Lack of staff, increased bureaucracy and organisational chaos are the three reasons given by national newspaper Diário de Notícias for the “near collapse” of Portugal’s much-lauded Golden Visa programme.
In the hands of borders’ agency SEF, the programme has been responsible for revitalising the nation’s property market and seeing millions of euros worth of business flooding into the country – but since the disgrace of a high-level corruption probe, its pace has slackened to the point that now over €3 billion in potential business has been “gummed up in the works”.
“It corresponds to over 7,000 visa requests,” explains DN, as most of them refer to property deals – none of which come in at less than half a million euros.
The collapse has also “spread contagion” to other situations, like visa and residency renewals, adds the paper.
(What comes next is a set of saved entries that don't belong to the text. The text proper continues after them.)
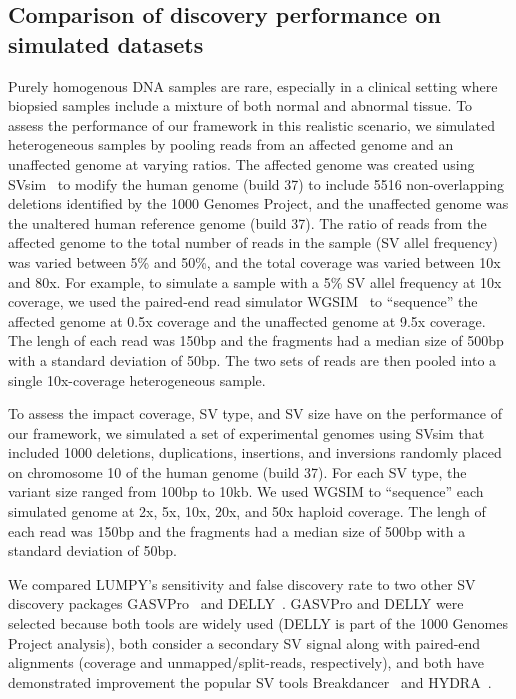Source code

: \documentclass[10pt]{bmc_article}
\newenvironment{bmcformat}{\begin{raggedright}\baselineskip20pt\sloppy\setboolean{publ}{false}}{\end{raggedright}\baselineskip20pt\sloppy}
\begin{document}
\begin{bmcformat}
\subsection*{Comparison of discovery performance on simulated datasets}
Purely homogenous DNA samples are rare, especially in a clinical setting where
biopsied samples include a mixture of both normal and abnormal tissue.  To
assess the performance of our framework in this realistic scenario, we simulated
heterogeneous samples by pooling reads from an affected genome and an unaffected
genome at varying ratios.  The affected genome was created using
SVsim~\cite{faustunpub} to modify the human genome (build 37) to include
5516 non-overlapping deletions identified by the 1000 Genomes Project, and the
unaffected genome was the unaltered human reference genome (build 37).  The
ratio of reads from the affected genome to the total number of reads in the
sample (SV allel frequency) was varied between 5\% and 50\%, and the total
coverage was varied between 10x and 80x.  For example, to simulate a sample with
a 5\% SV allel frequency at 10x coverage, we used the paired-end read simulator
WGSIM~\cite{liunpub} to “sequence” the affected genome at 0.5x coverage and the
unaffected genome at 9.5x coverage.  The lengh of each read was 150bp and the
fragments had a median size of 500bp with a standard deviation of 50bp.  The two
sets of reads are then pooled into a single 10x-coverage heterogeneous sample.

To assess the impact coverage, SV type, and SV size have on the performance of
our framework, we simulated a set of experimental genomes using SVsim that
included 1000 deletions, duplications, insertions, and inversions randomly
placed on chromosome 10 of the human genome (build 37).  For each SV type, 
the variant size ranged from 100bp to 10kb.  We used WGSIM to “sequence” each
simulated genome at 2x, 5x, 10x, 20x, and 50x haploid coverage.  The lengh of
each read was 150bp and the fragments had a median size of 500bp with a standard
deviation of 50bp.

We compared LUMPY’s sensitivity and false discovery rate to two other SV
discovery packages GASVPro~\cite{sindi2012} and DELLY~\cite{rausch2012b}.
GASVPro and DELLY were selected because both tools are widely used (DELLY is
part of the 1000 Genomes Project analysis), both consider a secondary SV signal
along with paired-end alignments (coverage and unmapped/split-reads,
respectively), and both have demonstrated improvement the popular SV tools
Breakdancer~\cite{chen2009} and HYDRA~\cite{quinlan2010b}. 



\end{bmcformat}
\end{document}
Anyone wanting to renew a normal residency could now have to wait up to six months, something “that has never happened before”.
“Every day the call centre listens to the indignation of people who want to renew or request visas and hear how long they will have to wait,” a source told DN.
SEF has confirmed the backlog, saying it is hoping for “a reinforcement of staff, which has not yet been resolved” and explaining that much of it stemmed from tightened regulations following the police investigation dubbed “Operation Labyrinth” which is still gathering evidence.
To date, none of Labyrinth’s arguidos (suspects) have been charged, though the former head of Portugal’s notaries institute remains in preventive custody in jail.